(SOURCE DATA begins)

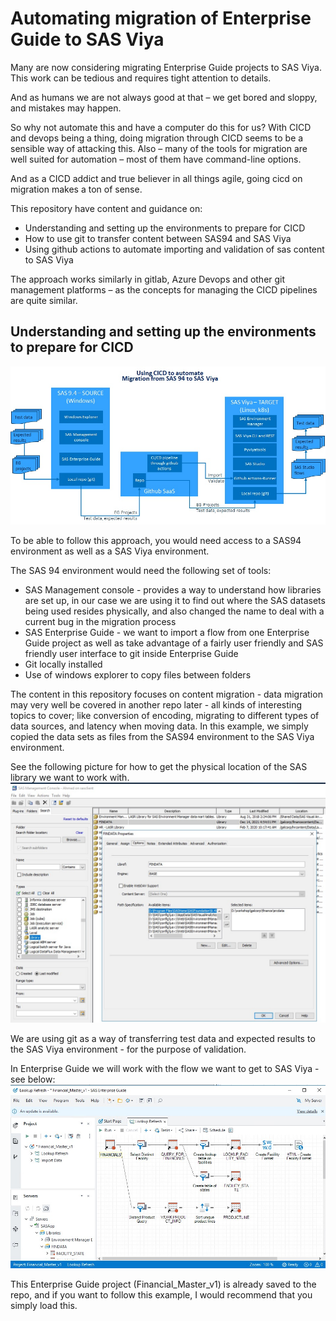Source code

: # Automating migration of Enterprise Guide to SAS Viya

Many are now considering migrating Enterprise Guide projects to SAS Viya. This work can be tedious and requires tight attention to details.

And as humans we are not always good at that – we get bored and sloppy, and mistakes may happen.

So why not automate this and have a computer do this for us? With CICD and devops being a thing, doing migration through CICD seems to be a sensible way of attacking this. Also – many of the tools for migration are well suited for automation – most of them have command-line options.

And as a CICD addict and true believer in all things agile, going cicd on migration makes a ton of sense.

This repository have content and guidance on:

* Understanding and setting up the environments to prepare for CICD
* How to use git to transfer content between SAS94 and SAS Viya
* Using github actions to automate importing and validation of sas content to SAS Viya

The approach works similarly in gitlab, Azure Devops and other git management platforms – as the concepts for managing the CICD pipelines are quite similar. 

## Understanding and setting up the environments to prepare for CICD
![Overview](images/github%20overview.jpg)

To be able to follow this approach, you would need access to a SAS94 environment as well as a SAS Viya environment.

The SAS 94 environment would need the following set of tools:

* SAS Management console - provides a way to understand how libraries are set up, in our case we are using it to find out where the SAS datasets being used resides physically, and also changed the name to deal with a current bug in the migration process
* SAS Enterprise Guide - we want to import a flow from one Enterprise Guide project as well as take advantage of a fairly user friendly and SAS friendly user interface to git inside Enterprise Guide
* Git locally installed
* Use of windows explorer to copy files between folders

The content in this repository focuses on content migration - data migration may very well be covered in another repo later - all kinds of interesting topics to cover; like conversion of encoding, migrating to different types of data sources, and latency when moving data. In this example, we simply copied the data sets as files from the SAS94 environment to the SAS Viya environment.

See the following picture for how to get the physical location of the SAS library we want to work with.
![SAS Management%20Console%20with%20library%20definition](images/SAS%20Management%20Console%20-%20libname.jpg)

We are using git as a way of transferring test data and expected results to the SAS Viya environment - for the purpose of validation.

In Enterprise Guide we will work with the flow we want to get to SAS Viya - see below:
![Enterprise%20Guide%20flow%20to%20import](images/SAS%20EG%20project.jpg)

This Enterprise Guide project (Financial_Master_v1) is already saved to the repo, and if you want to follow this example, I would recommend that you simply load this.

(SOURCE DATA ends)
(SOURCE DATA begins)

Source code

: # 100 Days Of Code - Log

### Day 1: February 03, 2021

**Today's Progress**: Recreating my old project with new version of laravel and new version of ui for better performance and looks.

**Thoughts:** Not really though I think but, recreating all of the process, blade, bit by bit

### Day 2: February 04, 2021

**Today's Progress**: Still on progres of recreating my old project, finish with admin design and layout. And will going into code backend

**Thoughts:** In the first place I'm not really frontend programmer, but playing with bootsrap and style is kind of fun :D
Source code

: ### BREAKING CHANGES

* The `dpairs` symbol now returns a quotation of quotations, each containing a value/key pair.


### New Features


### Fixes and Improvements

(SOURCE DATA ends)

- [PROBLEM TO SOLVE]
Please reproduce the lines from the line with "To be able to" to the line with "files between folders", both ends included, exactly as they appear above.

- [TASK RESPONSE]
To be able to follow this approach, you would need access to a SAS94 environment as well as a SAS Viya environment.

The SAS 94 environment would need the following set of tools:

* SAS Management console - provides a way to understand how libraries are set up, in our case we are using it to find out where the SAS datasets being used resides physically, and also changed the name to deal with a current bug in the migration process
* SAS Enterprise Guide - we want to import a flow from one Enterprise Guide project as well as take advantage of a fairly user friendly and SAS friendly user interface to git inside Enterprise Guide
* Git locally installed
* Use of windows explorer to copy files between folders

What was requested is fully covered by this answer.